Find the midpoint of a line segment in 2D or 3D. Also calculates distance, slope, line equation, direction angle, and section formula for any ratio. Presets and reference table included.
The midpoint of a line segment is the point that divides it into two equal halves. In coordinate geometry, the midpoint between points (x₁, y₁) and (x₂, y₂) is simply the average of each coordinate: M = ((x₁+x₂)/2, (y₁+y₂)/2). This formula extends naturally to three dimensions by also averaging the z-coordinates.
Beyond finding the midpoint, this calculator computes several related quantities that frequently appear in geometry homework and real-world applications: the Euclidean distance between the two points, the slope of the line connecting them, the slope-intercept equation of that line, and the direction angle. For more advanced problems, the section formula lets you find the point that divides a segment in any ratio m:n, not just 1:1.
Coordinate geometry is a cornerstone of mathematics used in physics (vector bisection, center of mass), computer graphics (interpolation, collision midpoints), civil engineering (station midpoints on survey lines), and navigation (halfway point between two GPS coordinates). The midpoint formula is also the foundation for perpendicular bisectors, which in turn are used to find circumcenters of triangles and centers of circles.

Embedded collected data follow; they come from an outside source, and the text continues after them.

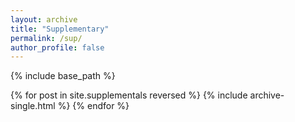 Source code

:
 ```yaml
---
layout: archive
title: "Supplementary"
permalink: /sup/
author_profile: false
---
```


{% include base_path %}

{% for post in site.supplementals reversed %}
  {% include archive-single.html %}
{% endfor %}


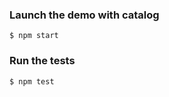 
### Launch the demo with catalog
```code
$ npm start
```

### Run the tests
```code
$ npm test
```

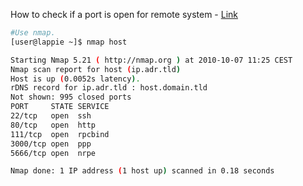 How to check if a port is open for remote system - [Link](https://serverfault.com/questions/188429/how-to-check-if-a-port-is-open-for-remote-systemubuntu)
```bash
#Use nmap.
[user@lappie ~]$ nmap host

Starting Nmap 5.21 ( http://nmap.org ) at 2010-10-07 11:25 CEST
Nmap scan report for host (ip.adr.tld)
Host is up (0.0052s latency).
rDNS record for ip.adr.tld : host.domain.tld
Not shown: 995 closed ports
PORT     STATE SERVICE
22/tcp   open  ssh
80/tcp   open  http
111/tcp  open  rpcbind
3000/tcp open  ppp
5666/tcp open  nrpe

Nmap done: 1 IP address (1 host up) scanned in 0.18 seconds
```


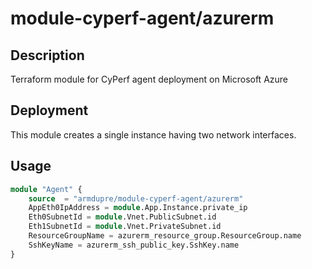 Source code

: # module-cyperf-agent/azurerm

## Description
Terraform module for CyPerf agent deployment on Microsoft Azure

## Deployment
This module creates a single instance having two network interfaces.

## Usage
```tf
module "Agent" {
	source  = "armdupre/module-cyperf-agent/azurerm"
	AppEth0IpAddress = module.App.Instance.private_ip
	Eth0SubnetId = module.Vnet.PublicSubnet.id
	Eth1SubnetId = module.Vnet.PrivateSubnet.id
	ResourceGroupName = azurerm_resource_group.ResourceGroup.name
	SshKeyName = azurerm_ssh_public_key.SshKey.name
}
```
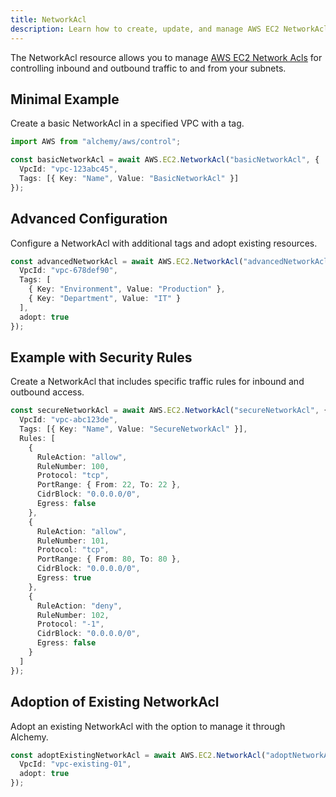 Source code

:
 ```yaml
---
title: NetworkAcl
description: Learn how to create, update, and manage AWS EC2 NetworkAcls using Alchemy Cloud Control.
---
```


The NetworkAcl resource allows you to manage [AWS EC2 Network Acls](https://docs.aws.amazon.com/ec2/latest/userguide/) for controlling inbound and outbound traffic to and from your subnets.

## Minimal Example

Create a basic NetworkAcl in a specified VPC with a tag.

```ts
import AWS from "alchemy/aws/control";

const basicNetworkAcl = await AWS.EC2.NetworkAcl("basicNetworkAcl", {
  VpcId: "vpc-123abc45",
  Tags: [{ Key: "Name", Value: "BasicNetworkAcl" }]
});
```

## Advanced Configuration

Configure a NetworkAcl with additional tags and adopt existing resources.

```ts
const advancedNetworkAcl = await AWS.EC2.NetworkAcl("advancedNetworkAcl", {
  VpcId: "vpc-678def90",
  Tags: [
    { Key: "Environment", Value: "Production" },
    { Key: "Department", Value: "IT" }
  ],
  adopt: true
});
```

## Example with Security Rules

Create a NetworkAcl that includes specific traffic rules for inbound and outbound access.

```ts
const secureNetworkAcl = await AWS.EC2.NetworkAcl("secureNetworkAcl", {
  VpcId: "vpc-abc123de",
  Tags: [{ Key: "Name", Value: "SecureNetworkAcl" }],
  Rules: [
    {
      RuleAction: "allow",
      RuleNumber: 100,
      Protocol: "tcp",
      PortRange: { From: 22, To: 22 },
      CidrBlock: "0.0.0.0/0",
      Egress: false
    },
    {
      RuleAction: "allow",
      RuleNumber: 101,
      Protocol: "tcp",
      PortRange: { From: 80, To: 80 },
      CidrBlock: "0.0.0.0/0",
      Egress: true
    },
    {
      RuleAction: "deny",
      RuleNumber: 102,
      Protocol: "-1",
      CidrBlock: "0.0.0.0/0",
      Egress: false
    }
  ]
});
```

## Adoption of Existing NetworkAcl

Adopt an existing NetworkAcl with the option to manage it through Alchemy.

```ts
const adoptExistingNetworkAcl = await AWS.EC2.NetworkAcl("adoptNetworkAcl", {
  VpcId: "vpc-existing-01",
  adopt: true
});
``` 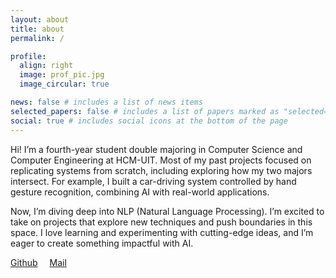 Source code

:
 ```yaml
---
layout: about
title: about
permalink: /

profile:
  align: right
  image: prof_pic.jpg
  image_circular: true

news: false # includes a list of news items
selected_papers: false # includes a list of papers marked as "selected={true}"
social: true # includes social icons at the bottom of the page
---
```


Hi! I’m a fourth-year student double majoring in Computer Science and Computer Engineering at HCM-UIT. Most of my past projects focused on replicating systems from scratch, including exploring how my two majors intersect. For example, I built a car-driving system controlled by hand gesture recognition, combining AI with real-world applications.

Now, I’m diving deep into NLP (Natural Language Processing). I’m excited to take on projects that explore new techniques and push boundaries in this space. I love learning and experimenting with cutting-edge ideas, and I’m eager to create something impactful with AI.

<a href="https://github.com/TriK16-UIT" target="_blank" style="margin-right: 15px"><i class="fab fa-github fa-lg"></i> Github</a>
<a href="mailto:cyk4chuu@gmail.com" style="margin-right: 15px"><i class="far fa-envelope-open fa-lg"></i> Mail</a>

This tool supports both 2D and 3D points, includes one-click presets for common textbook examples, displays a visual coordinate breakdown with color-coded markers, and offers a reference table to compare results across multiple point pairs at a glance.
Midpoint — 2D & 3D, Distance, Slope & Section Formula problems often require several dependent steps, and a small arithmetic slip can propagate through every derived value. This calculator is tailored to that workflow: you enter x₁, y₁, z₁, and it returns midpoint, distance, slope, direction angle in one consistent pass. It is useful for homework checks, worksheet generation, tutoring walkthroughs, and fast field/design estimates where you need reliable geometry results without rebuilding the full derivation each time.
Midpoint (2D): M = ((x₁+x₂)/2, (y₁+y₂)/2) Midpoint (3D): M = ((x₁+x₂)/2, (y₁+y₂)/2, (z₁+z₂)/2) Section Formula: P = ((m·x₂+n·x₁)/(m+n), (m·y₂+n·y₁)/(m+n)) Distance (2D): d = √((x₂−x₁)² + (y₂−y₁)²) Slope: m = (y₂−y₁)/(x₂−x₁) Line: y = mx + b, where b = y₁ − m·x₁
Result: Midpoint = (5, 7), Distance = 10, Slope = 4/3
Midpoint = ((2+8)/2, (3+11)/2) = (5, 7). Distance = √((8−2)² + (11−3)²) = √(36+64) = √100 = 10. Slope = (11−3)/(8−2) = 8/6 = 4/3 ≈ 1.3333. Line: y = 1.3333x + 0.3333.
This midpoint — 2d & 3d, distance, slope & section formula tool links the entered values (x₁, y₁, z₁, x₂) to the target geometry relationships used in class and practice problems. Instead of solving each intermediate step manually, you can validate setup and arithmetic quickly while still tracing which measurements drive the final result.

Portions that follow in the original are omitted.